Once the cubs get a little older—between eight months and a year—mom releases about a third of the prey she catches, and the cubs at least occasionally kill the animals on their own. Rapid progress at this point is important. Two months after their mother becomes pregnant again, when the cubs are between a year and 18 months old, they will be forced to fend for themselves.
Photo: © ANUP and MANOJ SHAH
FOOD HANDLING: Even when a mother cheetah delivers prey to her young, cubs such as this one with a newborn gazelle (pictured) may not know what to do with it.
No one knows if the break between a cheetah mother and her cubs is abrupt or gradual. What is clear is that family dissolution occurs before the young are fully capable hunters, which may be one of the reasons—along with protection from predators—that siblings stay together about six months after mom departs.
Coinciding with her first estrus, a young female will be the first to strike out and begin life on her own. Indeed, Caro observes that even as young cubs, females more often take the initiative in the hunt, while males are "lazy," relying on their mothers and sisters to capture prey for them. Yet as adults, cheetah brothers, which remain together for life, also exhibit the incredible speeds and predatory prowess for which the cats are famous. Those skills have helped the cheetah survive for three to four million years—longer than any other big cat on Earth today.

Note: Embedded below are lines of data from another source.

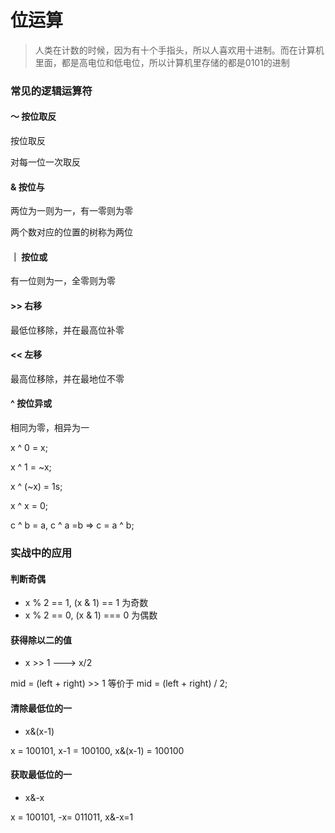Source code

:# 位运算
>人类在计数的时候，因为有十个手指头，所以人喜欢用十进制。而在计算机里面，都是高电位和低电位，所以计算机里存储的都是0101的进制

### 常见的逻辑运算符

#### ～ 按位取反

按位取反

对每一位一次取反

#### & 按位与

两位为一则为一，有一零则为零

两个数对应的位置的树称为两位

#### ｜ 按位或

有一位则为一，全零则为零

#### >> 右移

最低位移除，并在最高位补零

#### << 左移

最高位移除，并在最地位不零

#### ^ 按位异或
相同为零，相异为一

x ^ 0 = x;

x ^ 1 = ~x;

x ^ (~x) = 1s;

x ^ x = 0;

c ^ b = a, c ^ a =b => c = a ^ b;

### 实战中的应用

#### 判断奇偶
- x % 2 == 1, (x & 1) == 1 为奇数
- x % 2 == 0, (x & 1) === 0 为偶数

#### 获得除以二的值

- x >> 1 ---> x/2

mid = (left + right) >> 1  等价于 mid = (left + right) / 2;


#### 清除最低位的一
- x&(x-1)
  
x = 100101, x-1 = 100100, x&(x-1) = 100100


#### 获取最低位的一

- x&-x

x = 100101, -x= 011011, x&-x=1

Specializing in animal behavior, writer Adele Conover has previously contributed to this magazine as well as to Smithsonian, Sports Illustrated and others.
Nowhere To Run
Sadly, hunting prowess and speed have not helped cheetahs escape the powerful forces threatening the species’ survival, from habitat destruction and lion predation on cubs to conflicts with human farmers and ranchers. Some 20,000 years ago, cheetahs (perhaps more than one species) ranged throughout the world—even in North America, where some experts say the cat may have evolved. But 10,000 years ago, at the end of the Pleistocene Epoch, cheetah populations dropped dramatically, severely reducing the species’ genetic variabilty. Today only about 50 Asian cheetahs survive in the wild, almost all of them in Iran. African cheetahs are believed to number about 12,500, down from an estimated 100,000 at the end of the nineteenth century.